## WORK INSTRUCTIONS
Transcribe exactly the first line of the listing below and each line that follows it, ending with the line that contains "- Opening and", and omit the remainder.

## DATA RECORDS
◆ ◆ ◆
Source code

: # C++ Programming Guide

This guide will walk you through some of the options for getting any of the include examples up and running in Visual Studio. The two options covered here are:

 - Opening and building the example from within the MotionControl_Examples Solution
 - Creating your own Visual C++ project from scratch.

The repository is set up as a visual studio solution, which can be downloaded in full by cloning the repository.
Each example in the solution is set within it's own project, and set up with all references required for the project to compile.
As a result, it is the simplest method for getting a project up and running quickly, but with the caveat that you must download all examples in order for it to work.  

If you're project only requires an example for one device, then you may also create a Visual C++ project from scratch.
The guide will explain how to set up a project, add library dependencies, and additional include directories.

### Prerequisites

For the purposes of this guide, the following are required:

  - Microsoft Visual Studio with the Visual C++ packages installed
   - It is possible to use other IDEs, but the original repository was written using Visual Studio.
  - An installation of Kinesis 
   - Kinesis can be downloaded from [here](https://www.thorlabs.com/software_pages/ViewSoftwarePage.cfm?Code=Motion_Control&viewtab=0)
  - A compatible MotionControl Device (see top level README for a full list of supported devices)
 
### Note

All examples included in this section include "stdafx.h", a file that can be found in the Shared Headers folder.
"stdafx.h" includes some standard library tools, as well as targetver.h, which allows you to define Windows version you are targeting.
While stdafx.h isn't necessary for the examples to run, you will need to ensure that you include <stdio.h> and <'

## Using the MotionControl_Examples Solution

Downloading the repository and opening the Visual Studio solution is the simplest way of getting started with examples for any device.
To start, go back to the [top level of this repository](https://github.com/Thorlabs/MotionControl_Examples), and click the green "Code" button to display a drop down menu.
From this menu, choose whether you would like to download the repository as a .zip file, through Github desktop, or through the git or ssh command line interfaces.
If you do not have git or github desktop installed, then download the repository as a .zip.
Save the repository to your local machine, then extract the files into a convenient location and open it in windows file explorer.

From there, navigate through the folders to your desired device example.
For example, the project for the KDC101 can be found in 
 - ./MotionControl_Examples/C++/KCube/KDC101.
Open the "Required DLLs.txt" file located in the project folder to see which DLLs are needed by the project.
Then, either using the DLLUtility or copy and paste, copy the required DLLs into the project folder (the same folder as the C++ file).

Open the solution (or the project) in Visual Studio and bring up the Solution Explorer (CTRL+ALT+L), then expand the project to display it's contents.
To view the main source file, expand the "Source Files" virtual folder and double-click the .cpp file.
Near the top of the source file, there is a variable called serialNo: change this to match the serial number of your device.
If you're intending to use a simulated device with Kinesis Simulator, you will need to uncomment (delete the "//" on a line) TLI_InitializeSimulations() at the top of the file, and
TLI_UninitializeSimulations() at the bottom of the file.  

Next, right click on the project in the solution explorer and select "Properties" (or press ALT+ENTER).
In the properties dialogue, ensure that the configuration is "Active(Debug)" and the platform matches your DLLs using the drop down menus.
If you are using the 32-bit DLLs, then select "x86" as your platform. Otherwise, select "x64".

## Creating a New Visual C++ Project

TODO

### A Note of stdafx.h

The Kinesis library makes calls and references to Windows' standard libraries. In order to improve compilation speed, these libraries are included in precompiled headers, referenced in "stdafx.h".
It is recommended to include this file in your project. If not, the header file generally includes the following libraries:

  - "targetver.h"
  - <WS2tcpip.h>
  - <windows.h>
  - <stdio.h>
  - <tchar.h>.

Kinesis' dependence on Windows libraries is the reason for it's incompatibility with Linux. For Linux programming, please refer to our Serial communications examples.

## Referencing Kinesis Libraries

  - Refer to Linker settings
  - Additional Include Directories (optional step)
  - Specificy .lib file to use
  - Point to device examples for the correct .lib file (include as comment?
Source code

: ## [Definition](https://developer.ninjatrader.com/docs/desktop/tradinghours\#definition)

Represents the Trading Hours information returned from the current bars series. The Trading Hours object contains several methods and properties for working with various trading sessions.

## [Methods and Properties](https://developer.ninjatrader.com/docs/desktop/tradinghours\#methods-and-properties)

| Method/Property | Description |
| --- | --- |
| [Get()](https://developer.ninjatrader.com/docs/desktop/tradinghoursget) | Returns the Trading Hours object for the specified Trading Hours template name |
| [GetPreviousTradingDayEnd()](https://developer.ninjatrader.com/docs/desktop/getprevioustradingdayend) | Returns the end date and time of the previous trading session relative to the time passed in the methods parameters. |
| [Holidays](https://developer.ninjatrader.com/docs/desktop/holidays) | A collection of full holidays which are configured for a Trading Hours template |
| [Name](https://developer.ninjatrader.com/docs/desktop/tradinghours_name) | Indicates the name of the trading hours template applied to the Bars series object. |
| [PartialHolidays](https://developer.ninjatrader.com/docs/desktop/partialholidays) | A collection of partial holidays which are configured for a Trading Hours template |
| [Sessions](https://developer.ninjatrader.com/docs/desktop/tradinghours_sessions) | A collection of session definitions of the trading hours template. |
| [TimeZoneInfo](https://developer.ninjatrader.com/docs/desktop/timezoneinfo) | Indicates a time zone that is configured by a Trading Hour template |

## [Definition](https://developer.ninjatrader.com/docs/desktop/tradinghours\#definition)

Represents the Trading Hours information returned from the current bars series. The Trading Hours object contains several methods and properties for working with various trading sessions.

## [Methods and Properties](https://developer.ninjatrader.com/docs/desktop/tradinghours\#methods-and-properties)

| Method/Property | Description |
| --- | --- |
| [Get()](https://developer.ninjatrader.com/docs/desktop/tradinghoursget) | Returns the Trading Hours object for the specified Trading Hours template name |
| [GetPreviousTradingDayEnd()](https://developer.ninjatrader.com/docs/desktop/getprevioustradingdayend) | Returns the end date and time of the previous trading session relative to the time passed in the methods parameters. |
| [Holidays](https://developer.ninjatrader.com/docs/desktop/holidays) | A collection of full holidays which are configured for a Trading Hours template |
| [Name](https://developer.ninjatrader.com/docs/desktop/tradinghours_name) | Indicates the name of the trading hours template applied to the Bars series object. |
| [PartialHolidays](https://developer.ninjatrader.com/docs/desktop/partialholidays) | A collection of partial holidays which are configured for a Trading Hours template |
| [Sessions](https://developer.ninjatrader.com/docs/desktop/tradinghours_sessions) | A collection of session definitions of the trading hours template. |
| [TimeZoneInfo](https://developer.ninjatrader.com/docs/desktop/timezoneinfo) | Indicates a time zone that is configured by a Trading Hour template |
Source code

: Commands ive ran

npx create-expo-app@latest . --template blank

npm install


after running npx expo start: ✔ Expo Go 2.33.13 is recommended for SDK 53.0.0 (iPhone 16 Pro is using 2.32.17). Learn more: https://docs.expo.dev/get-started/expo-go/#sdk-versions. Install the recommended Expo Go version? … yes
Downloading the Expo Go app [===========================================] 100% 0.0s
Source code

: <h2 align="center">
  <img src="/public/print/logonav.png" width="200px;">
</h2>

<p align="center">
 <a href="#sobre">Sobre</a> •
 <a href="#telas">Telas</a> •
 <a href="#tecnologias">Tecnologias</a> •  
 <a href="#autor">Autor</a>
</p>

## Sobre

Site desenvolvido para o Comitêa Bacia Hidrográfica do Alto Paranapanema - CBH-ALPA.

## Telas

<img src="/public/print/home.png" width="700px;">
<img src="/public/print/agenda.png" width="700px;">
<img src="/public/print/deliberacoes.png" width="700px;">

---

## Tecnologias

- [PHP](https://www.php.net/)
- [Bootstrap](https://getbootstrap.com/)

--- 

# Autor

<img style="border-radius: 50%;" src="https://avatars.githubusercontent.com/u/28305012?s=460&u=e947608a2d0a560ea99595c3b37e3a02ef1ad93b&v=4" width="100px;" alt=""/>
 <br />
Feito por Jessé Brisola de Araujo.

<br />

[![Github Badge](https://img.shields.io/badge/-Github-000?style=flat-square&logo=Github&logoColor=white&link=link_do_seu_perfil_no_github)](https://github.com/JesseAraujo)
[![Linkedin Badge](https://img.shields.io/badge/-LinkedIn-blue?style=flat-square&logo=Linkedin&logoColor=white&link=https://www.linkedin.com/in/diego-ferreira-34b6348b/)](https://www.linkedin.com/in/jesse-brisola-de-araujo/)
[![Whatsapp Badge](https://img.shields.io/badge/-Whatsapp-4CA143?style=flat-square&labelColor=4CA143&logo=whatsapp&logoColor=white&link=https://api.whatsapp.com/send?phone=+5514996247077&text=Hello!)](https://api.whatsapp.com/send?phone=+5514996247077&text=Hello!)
◆ ◆ ◆
## EXERCISE RESULT
Source code

: # C++ Programming Guide

This guide will walk you through some of the options for getting any of the include examples up and running in Visual Studio. The two options covered here are:

 - Opening and building the example from within the MotionControl_Examples Solution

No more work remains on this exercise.